Vous voyez qu’au terme de cette petite enquête, on se rend compte que le mot Père pour désigner Dieu est connu dans le Premier Testament, mais vous aurez aussi compris qu’il est utilisé de manière particulière. C’est toujours un usage collectif : Dieu est Père du peuple ou des pauvres. Et quand c’est une dénomination personnelle, c’est Père du Roi, mais en tant qu’il représente le peuple.
Alors peut-être que vous vous demandez si dans d’autres religions, on a cette appellation de « Père » pour désigner Dieu. Non ! Je vais rapidement parler de l’Islam parce qu’il y a quelque chose de très beau à découvrir. Vous savez peut-être que dans l’Islam, Dieu a 99 noms que les musulmans égrainent sur ce qui ressemble à un chapelet. 99, c’est un peu étonnant comme nombre, pourquoi pas 100 carrément ? De fait, il y a 100 noms de Dieu, mais, l’Islam dit que les musulmans n’ont eu la révélation que de 99 noms, le 100° leur sera révélé au paradis. Eh bien, ce 100° nom, nous le connaissons, nous les chrétiens, pas parce que nous serions meilleurs ou plus intelligents, mais parce que Jésus nous l’a révélé. En Jn 17,6 Jésus dit : « J’ai manifesté, j’ai révélé ton nom aux hommes. » Il n’y a donc que les chrétiens qui osent appeler Dieu « Père ».
3. Pourquoi le judaïsme ne pouvait pas imaginer un Père « personnel » ?
Prononcer le nom de quelqu’un, dans le judaïsme, c’est une manière de dire que je le connais, que je suis familier avec lui. Avec Dieu, il y a un tel respect que ce n’est pas pensable. Du coup, on ne prononce jamais le nom de Dieu, ce nom qui avait été révélé à Moïse du milieu du buisson ardent en Ex 3,14. Ce nom est tellement particulier qu’on aura de la difficulté à le traduire : Je suis, je suis qui je serai, tu verras qui je eerai . Ce nom, c’est ce qu’on appelle le tétragramme sacré parce que composé de 4 consonnes : YHWH. Ce nom, seul le grand prêtre, le murmurait, une fois par an, le jour du Kippour, quand il était seul dans le Saint des Saints.

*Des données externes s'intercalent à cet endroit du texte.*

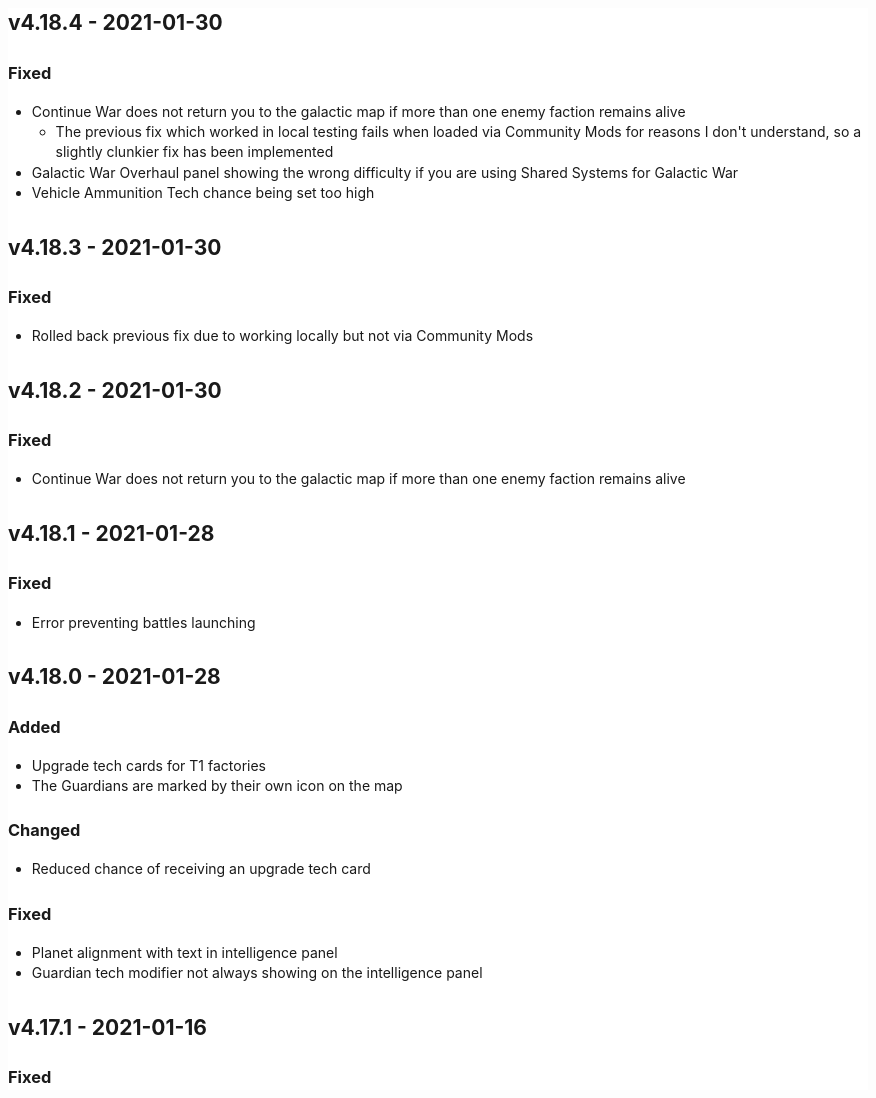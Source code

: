 ## v4.18.4 - 2021-01-30

### Fixed

- Continue War does not return you to the galactic map if more than one enemy faction remains alive
  - The previous fix which worked in local testing fails when loaded via Community Mods for reasons I don't understand, so a slightly clunkier fix has been implemented
- Galactic War Overhaul panel showing the wrong difficulty if you are using Shared Systems for Galactic War
- Vehicle Ammunition Tech chance being set too high

## v4.18.3 - 2021-01-30

### Fixed

- Rolled back previous fix due to working locally but not via Community Mods

## v4.18.2 - 2021-01-30

### Fixed

- Continue War does not return you to the galactic map if more than one enemy faction remains alive

## v4.18.1 - 2021-01-28

### Fixed

- Error preventing battles launching

## v4.18.0 - 2021-01-28

### Added

- Upgrade tech cards for T1 factories
- The Guardians are marked by their own icon on the map

### Changed

- Reduced chance of receiving an upgrade tech card

### Fixed

- Planet alignment with text in intelligence panel
- Guardian tech modifier not always showing on the intelligence panel

## v4.17.1 - 2021-01-16

### Fixed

Retenons que les juifs, eux, ne prononçaient jamais ce nom en le remplaçant par d’autres noms : Adonaï, El Shaddaï … qu’on rend habituellement par « Le Seigneur ». C’est pourquoi il est bien dommage que la Bible de Jérusalem ait traduit le nom sacré par Yahveh, Je vous invite donc, à chaque fois que vous le pouvez à remplacer Yhaveh par « Le Seigneur » quand vous lisez. Ce nom, seul le grand prêtre, le murmurait, une fois par an, le jour du Kippour, quand il était seul dans le Saint des Saints. Alors, vous imaginez bien que, dans ces conditions, ça paraitrait complètement blasphématoire à un juif d’appeler Dieu « abba » comme Jésus nous invite à le faire.
Les juifs, comme les musulmans d’ailleurs peuvent nous aider à redécouvrir la grandeur de Dieu, la transcendance de Dieu si on veut faire savant ! Et c’est parfois nécessaire et même salutaire quand nous prenons le Bon Dieu pour un distributeur automatique de grâces que nous pouvons solliciter quand c’est nécessaire et oublier quand nous n’avons plus besoin de lui. Oui, ils peuvent nous aider, mais, nous, nous pouvons les aider à découvrir la proximité de ce Dieu transcendant, proximité qui se dit dans sa paternité. Cf. Cette réflexion que m’avait faite un musulman en prison : vous avez de la chance, vous avez un Dieu proche qui vous comprend … Tu n’es pas loin du Royaume de Dieu !
Le grand défi pour nous, c’est donc de tenir à la fois la grandeur de Dieu qui n’est pas un copain et sa proximité puisqu’il est notre père. Ce qui ne nous aide pas bien aujourd’hui, c’est qu’il y a une conception un peu brouillée de la paternité. Certains pères pensent que c’est en étant copain avec leurs fils qu’ils en seront plus proches, d’autres pour affirmer leur autorité ne savent qu’être autoritaires et beaucoup sont absents conséquence du drame des séparations. Beaucoup de choses ont été écrites sur le sujet, car c’est vrai, il y a une crise de la paternité qui ne peut pas rester sans conséquence sur la compréhension de la paternité de Dieu. Et c’est ce que je voudrais aborder maintenant.
4. Et ceux qui ont été blessés par leur père, comment vont-ils faire ?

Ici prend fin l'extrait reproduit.